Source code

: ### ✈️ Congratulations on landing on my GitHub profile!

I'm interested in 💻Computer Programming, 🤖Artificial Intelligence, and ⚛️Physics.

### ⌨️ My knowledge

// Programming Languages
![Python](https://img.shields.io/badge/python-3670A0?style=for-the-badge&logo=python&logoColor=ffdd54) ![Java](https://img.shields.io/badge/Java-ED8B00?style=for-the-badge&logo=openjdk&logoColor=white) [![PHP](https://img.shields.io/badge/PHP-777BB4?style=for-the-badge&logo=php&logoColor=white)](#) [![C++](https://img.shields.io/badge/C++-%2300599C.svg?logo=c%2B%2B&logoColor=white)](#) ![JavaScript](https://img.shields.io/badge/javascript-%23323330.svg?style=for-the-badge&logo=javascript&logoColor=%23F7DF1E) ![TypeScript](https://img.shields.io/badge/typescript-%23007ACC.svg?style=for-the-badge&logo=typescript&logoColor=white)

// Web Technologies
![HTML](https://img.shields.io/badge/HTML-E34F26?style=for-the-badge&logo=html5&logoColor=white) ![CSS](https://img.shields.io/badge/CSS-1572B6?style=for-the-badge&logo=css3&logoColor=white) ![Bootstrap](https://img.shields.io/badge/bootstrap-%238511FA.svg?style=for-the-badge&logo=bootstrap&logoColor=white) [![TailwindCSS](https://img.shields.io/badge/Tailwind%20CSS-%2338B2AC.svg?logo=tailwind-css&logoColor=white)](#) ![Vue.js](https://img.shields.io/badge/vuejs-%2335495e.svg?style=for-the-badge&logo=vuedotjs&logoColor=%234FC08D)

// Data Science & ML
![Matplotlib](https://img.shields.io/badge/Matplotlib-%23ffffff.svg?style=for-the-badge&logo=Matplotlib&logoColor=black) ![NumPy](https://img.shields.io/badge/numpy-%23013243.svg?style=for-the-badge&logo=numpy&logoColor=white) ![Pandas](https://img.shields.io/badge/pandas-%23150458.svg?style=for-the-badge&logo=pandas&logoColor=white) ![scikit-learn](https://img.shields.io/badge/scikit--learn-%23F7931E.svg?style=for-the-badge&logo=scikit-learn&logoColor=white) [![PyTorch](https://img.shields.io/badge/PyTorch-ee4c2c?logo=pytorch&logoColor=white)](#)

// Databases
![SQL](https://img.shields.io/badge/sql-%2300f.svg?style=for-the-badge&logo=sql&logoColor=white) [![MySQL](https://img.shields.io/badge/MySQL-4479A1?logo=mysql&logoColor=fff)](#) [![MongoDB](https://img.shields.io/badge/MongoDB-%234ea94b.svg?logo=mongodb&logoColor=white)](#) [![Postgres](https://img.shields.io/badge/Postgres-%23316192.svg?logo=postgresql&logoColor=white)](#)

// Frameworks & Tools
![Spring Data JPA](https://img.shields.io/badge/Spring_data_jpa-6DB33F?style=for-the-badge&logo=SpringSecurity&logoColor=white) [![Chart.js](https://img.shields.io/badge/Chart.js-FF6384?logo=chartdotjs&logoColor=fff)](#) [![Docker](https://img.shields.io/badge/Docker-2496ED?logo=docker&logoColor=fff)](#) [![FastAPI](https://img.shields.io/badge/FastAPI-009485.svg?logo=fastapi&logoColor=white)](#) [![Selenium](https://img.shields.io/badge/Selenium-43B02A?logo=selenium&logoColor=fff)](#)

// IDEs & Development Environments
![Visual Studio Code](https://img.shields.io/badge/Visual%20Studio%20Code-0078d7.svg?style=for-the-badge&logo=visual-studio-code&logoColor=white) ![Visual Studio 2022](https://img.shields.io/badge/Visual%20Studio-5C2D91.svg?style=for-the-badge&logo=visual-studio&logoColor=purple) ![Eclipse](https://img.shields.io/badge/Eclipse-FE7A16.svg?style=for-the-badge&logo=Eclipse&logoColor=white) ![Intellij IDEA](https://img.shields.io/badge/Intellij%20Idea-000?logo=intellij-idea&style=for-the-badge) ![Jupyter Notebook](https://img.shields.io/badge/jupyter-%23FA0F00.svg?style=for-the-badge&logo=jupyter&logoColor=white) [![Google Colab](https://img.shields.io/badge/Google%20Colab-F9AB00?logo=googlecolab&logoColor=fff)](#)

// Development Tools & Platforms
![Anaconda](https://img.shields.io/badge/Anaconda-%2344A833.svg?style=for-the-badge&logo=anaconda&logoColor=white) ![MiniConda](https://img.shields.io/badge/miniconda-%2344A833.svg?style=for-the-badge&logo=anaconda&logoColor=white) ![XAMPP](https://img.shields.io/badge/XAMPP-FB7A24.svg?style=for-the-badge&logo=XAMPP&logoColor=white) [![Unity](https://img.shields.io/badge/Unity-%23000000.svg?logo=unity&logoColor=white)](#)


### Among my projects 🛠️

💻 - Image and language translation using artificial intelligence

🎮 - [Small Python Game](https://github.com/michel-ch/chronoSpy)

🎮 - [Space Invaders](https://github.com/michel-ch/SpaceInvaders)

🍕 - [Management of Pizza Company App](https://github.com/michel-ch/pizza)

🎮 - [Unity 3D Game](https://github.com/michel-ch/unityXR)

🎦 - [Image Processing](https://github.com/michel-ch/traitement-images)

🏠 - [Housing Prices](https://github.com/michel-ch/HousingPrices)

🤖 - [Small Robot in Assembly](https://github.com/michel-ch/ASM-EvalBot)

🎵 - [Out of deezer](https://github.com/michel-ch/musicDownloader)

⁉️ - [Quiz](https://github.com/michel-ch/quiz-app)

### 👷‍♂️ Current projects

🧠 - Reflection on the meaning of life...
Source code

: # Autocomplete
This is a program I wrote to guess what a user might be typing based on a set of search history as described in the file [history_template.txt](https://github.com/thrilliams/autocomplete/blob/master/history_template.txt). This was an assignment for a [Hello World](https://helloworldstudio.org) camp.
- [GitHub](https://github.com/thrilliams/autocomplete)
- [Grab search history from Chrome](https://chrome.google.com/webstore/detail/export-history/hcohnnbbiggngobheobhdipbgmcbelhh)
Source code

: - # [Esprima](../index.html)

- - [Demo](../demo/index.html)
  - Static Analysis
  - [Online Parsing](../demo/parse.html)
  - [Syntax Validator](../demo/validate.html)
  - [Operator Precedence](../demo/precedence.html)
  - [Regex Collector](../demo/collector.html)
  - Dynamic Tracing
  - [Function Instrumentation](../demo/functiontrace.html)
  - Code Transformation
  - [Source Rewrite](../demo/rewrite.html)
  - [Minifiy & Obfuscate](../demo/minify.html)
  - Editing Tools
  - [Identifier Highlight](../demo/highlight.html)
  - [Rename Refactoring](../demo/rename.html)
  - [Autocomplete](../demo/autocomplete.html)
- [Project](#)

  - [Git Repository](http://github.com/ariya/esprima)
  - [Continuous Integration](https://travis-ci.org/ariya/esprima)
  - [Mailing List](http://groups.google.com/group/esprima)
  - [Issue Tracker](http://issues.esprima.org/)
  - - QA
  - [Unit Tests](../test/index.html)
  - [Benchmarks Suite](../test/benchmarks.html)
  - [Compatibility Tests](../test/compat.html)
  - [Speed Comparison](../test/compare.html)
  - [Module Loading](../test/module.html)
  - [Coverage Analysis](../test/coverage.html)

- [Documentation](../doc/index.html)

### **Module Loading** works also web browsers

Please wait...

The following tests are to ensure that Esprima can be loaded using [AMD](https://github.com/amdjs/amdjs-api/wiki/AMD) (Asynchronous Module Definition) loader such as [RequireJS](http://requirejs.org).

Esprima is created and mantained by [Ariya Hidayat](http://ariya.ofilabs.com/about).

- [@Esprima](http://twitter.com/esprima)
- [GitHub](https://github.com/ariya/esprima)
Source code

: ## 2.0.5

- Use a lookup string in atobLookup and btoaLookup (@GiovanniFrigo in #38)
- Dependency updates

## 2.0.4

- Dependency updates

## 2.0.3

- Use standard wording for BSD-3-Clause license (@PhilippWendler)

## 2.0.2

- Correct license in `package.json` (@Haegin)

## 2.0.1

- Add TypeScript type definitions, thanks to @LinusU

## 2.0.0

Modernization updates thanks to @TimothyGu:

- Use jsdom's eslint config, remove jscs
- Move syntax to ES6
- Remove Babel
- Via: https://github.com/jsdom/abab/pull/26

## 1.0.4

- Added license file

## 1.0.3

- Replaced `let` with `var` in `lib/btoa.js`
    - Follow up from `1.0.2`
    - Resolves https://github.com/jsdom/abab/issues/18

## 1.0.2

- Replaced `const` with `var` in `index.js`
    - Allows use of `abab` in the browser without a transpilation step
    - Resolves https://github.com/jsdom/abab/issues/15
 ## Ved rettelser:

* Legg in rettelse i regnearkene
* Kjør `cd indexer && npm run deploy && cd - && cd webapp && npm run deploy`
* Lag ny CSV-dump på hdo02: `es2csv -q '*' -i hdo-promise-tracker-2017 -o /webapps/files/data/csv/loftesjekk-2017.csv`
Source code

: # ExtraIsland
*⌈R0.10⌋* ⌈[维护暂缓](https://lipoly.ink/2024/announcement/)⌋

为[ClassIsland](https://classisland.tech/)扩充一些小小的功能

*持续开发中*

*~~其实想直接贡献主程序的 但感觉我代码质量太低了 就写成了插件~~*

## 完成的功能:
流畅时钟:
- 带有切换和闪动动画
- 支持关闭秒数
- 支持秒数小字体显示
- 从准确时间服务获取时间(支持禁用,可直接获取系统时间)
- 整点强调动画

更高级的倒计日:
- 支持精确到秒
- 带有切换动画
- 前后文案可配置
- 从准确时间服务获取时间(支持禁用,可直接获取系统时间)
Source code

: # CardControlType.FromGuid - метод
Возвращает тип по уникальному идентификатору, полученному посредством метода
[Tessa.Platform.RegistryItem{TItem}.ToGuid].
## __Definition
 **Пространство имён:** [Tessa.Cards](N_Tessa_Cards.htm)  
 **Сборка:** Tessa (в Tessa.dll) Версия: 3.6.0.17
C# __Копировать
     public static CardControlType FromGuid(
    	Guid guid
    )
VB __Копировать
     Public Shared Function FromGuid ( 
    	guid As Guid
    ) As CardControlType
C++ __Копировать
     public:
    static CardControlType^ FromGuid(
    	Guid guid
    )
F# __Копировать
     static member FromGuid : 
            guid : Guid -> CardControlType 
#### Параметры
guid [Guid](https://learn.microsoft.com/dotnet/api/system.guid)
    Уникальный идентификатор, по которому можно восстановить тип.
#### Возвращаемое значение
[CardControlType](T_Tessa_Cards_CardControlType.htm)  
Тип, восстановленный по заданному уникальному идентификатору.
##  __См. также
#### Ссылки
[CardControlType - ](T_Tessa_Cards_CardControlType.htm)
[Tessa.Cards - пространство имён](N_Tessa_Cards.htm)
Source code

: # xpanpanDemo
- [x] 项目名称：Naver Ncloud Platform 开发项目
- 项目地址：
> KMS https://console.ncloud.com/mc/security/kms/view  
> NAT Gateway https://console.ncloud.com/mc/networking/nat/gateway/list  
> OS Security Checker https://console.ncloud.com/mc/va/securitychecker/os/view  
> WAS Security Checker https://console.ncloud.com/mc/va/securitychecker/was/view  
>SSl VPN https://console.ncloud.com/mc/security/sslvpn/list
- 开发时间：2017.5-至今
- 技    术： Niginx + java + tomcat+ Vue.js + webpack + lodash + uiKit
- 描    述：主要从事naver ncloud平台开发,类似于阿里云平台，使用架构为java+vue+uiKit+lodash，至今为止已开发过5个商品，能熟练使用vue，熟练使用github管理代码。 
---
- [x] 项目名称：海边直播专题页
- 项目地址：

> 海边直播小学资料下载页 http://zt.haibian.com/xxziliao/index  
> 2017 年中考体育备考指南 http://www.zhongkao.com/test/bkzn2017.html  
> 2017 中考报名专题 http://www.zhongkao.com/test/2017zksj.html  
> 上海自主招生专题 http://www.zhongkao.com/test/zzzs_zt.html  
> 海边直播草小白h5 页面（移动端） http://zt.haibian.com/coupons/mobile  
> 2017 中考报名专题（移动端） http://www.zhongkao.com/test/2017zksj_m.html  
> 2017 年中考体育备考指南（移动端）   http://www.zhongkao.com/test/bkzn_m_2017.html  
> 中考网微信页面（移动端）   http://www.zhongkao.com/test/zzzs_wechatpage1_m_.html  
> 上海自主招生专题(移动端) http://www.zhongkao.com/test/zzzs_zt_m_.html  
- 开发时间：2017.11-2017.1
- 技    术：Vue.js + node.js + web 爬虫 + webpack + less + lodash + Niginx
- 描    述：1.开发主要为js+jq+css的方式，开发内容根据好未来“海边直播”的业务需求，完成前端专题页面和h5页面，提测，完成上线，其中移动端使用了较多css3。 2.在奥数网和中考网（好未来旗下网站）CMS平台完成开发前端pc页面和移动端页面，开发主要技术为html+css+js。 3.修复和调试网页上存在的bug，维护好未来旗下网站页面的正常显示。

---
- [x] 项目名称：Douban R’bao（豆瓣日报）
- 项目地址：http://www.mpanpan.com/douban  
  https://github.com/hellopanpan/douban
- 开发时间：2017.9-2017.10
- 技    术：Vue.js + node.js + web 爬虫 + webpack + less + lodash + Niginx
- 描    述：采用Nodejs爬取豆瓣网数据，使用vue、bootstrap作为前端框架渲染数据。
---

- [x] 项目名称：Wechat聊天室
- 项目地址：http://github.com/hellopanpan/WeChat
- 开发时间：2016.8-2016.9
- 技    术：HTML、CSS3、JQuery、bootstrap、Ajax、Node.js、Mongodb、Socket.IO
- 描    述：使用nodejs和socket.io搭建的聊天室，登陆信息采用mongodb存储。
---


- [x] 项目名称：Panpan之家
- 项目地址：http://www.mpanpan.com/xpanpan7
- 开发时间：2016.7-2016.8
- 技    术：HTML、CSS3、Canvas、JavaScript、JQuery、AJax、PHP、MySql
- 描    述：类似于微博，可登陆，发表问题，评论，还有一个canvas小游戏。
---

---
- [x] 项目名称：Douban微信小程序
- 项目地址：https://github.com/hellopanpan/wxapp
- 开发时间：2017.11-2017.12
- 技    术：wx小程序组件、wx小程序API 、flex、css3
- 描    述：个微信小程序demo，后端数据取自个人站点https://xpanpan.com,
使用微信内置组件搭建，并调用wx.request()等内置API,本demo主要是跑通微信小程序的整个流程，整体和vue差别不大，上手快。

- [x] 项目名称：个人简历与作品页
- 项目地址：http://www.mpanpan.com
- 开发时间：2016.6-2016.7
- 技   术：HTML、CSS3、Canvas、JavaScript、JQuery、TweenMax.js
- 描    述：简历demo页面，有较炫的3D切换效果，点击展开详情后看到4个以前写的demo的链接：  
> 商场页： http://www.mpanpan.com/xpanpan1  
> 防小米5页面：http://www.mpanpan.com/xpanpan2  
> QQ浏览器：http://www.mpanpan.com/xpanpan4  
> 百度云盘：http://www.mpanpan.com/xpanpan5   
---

------------------------------------------------

Task objective —
Go to the line in the material above that contains "- [Rename Refactoring](../demo/rename.html)" and copy exactly from there through the line that contains "- [Benchmarks Suite](../test/benchmarks.html)", stopping after it.

Solution to this problem —
  - [Rename Refactoring](../demo/rename.html)
  - [Autocomplete](../demo/autocomplete.html)
- [Project](#)

  - [Git Repository](http://github.com/ariya/esprima)
  - [Continuous Integration](https://travis-ci.org/ariya/esprima)
  - [Mailing List](http://groups.google.com/group/esprima)
  - [Issue Tracker](http://issues.esprima.org/)
  - - QA
  - [Unit Tests](../test/index.html)
  - [Benchmarks Suite](../test/benchmarks.html)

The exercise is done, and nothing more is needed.